Curt Hecht, CEO of Vivaki Nerve Center, a unit of Publicis
Groupe , doesn't see Mr. Thompson's lack of content or advertising
experience as a disadvantage.
"The reality is that someone from [Silicon Valley], who understands
technology, is critical to the success of Yahoo in terms of future
strategy, attracting the right engineering and product development
talent," Mr. Hecht wrote in an email. "Also, [his] coming from eBay
should make for an easier cultural transition on both sides since
they come from the same digital generation. ... The key questions
remain [strategy, implementation and talent acquisition], but he
looks well suited."
Yahoo's premium display advertising grew in the low-single-digit
percentage points in the third quarter of 2011, interim CEO Tim
Morse said on an October earnings call.
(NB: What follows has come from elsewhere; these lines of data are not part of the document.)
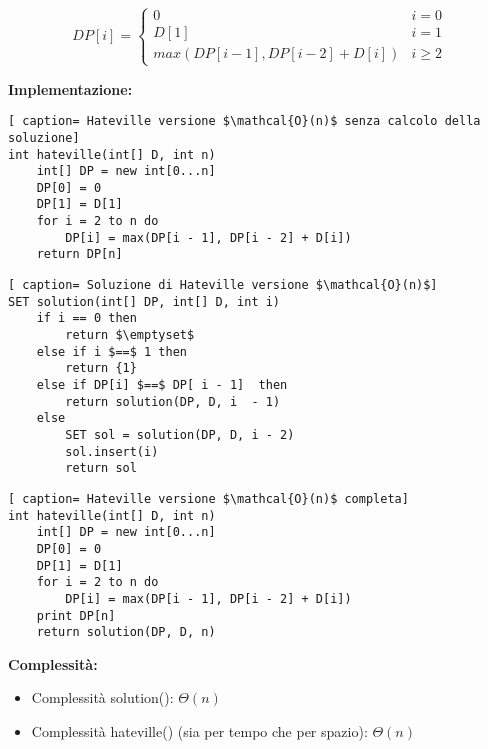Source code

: \documentclass[../cheatSheetAlgoritmi.tex]{subfiles}
\begin{document}
\begin{equation*}
  	DP[i] =\begin{cases}
    	0 & \text{$i = 0$}\\
    	D[1] & \text{$i = 1$}\\
    	max(DP[i -1], DP[i-2]+D[i]) & \text{$i \ge 2$}
  	\end{cases}
\end{equation*} 

\bigskip

\textbf{Implementazione:}
\begin{lstlisting}[ caption= Hateville versione $\mathcal{O}(n)$ senza calcolo della soluzione]
int hateville(int[] D, int n)
	int[] DP = new int[0...n]
	DP[0] = 0
	DP[1] = D[1]
	for i = 2 to n do
		DP[i] = max(DP[i - 1], DP[i - 2] + D[i])
	return DP[n]
\end{lstlisting}

\begin{lstlisting}[ caption= Soluzione di Hateville versione $\mathcal{O}(n)$]
SET solution(int[] DP, int[] D, int i)
	if i == 0 then
		return $\emptyset$
	else if i $==$ 1 then
		return {1}
	else if DP[i] $==$ DP[ i - 1]  then
		return solution(DP, D, i  - 1)
	else
		SET sol = solution(DP, D, i - 2)
		sol.insert(i)
		return sol
\end{lstlisting}

\begin{lstlisting}[ caption= Hateville versione $\mathcal{O}(n)$ completa]
int hateville(int[] D, int n)
	int[] DP = new int[0...n]
	DP[0] = 0
	DP[1] = D[1]
	for i = 2 to n do
		DP[i] = max(DP[i - 1], DP[i - 2] + D[i])
	print DP[n]
	return solution(DP, D, n)
\end{lstlisting}
\textbf{Complessità:}  
\begin{itemize}
	\item Complessità solution(): $\Theta(n)$
	\item Complessità hateville() (sia per tempo che per spazio): $\Theta(n)$
\end{itemize}
\end{document}
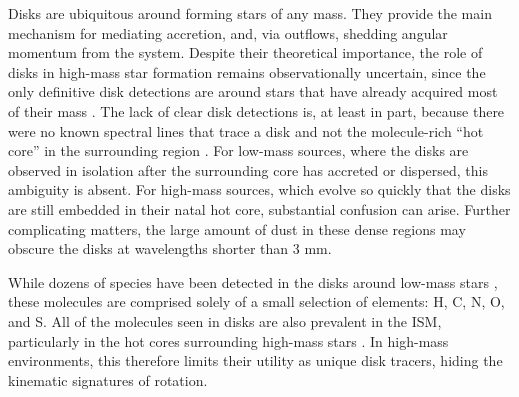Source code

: \documentclass[12pt]{article}
\newcommand{\bam}[1]{\textcolor{green!65!black}{\textbf{[BAM: #1]}}}
\begin{document}

Disks are ubiquitous around forming stars of any mass.  They provide the main
mechanism for mediating accretion, and, via outflows, shedding angular momentum
from the system.  Despite their theoretical importance, the role of disks in
high-mass star formation remains observationally uncertain, since the only
definitive disk detections are around stars that have already acquired most of
their mass \cite{Girart2017a,Ginsburg2018b}.  The lack of clear disk detections
is, at least in part, because there were no known spectral lines that trace a
disk and not the molecule-rich ``hot core'' in the surrounding region
\cite{Goddi2018a,Cesaroni2017a}.  For low-mass sources, where the disks are
observed in isolation after the surrounding core has accreted or dispersed,
this ambiguity is absent.  For high-mass sources, which evolve so quickly that
the disks are still embedded in their natal hot core, substantial confusion can
arise.  Further complicating matters, the large amount of dust in these dense
regions may obscure the disks at wavelengths shorter than 3 mm.

While dozens of species have been detected in the disks around low-mass stars
\cite{McGuire2018c}, these molecules are comprised solely of a small selection
of elements: H, C, N, O, and S.  All of the molecules seen in disks are also
prevalent in the ISM, particularly in the hot cores surrounding high-mass stars
\cite{Nummelin1998a,Belloche2013a}. In high-mass environments, this therefore limits
their utility as unique disk tracers, hiding the kinematic
signatures of rotation.
\end{document}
Its overall display revenue
was $449 million in the period, basically flat with $448 million a
year earlier.
Yahoo was expected to end 2011 with 13.1% of the market vs.
Facebook's 17.7%, according to eMarketer. In
2012, Facebook's share is forecast to rise to 19.4%, while Google
is expected to get to 12.3% -- almost even with the projected 12.5%
for Yahoo.
Mr. Thompson joined PayPal in 2005 as chief technology officer.
He became president in 2008 and grew the company, owned by eBay, to
a $4 billion from an $1.8 billion business. He had previously
worked at Visa USA and a
subsidiary, Inovant, formed to oversee global technology.
But Mr. Thompson is far from a Silicon Valley lifer and
acknowledged some culture shock on coming there from a traditional
financial services company. There, "you can't just let developers
come in and open accounts and move money around," he told Wired in 2010, speaking of a PayPal initiative to create
an open developer platform.
Several news outlets have reported that Yahoo has been in
discussions to sell some stakes in its Asian assets and has at
least two offers from private-equity firms to buy large pieces of
Yahoo. On the conference call, Mr. Bostock said Yahoo plans to
remain a public company.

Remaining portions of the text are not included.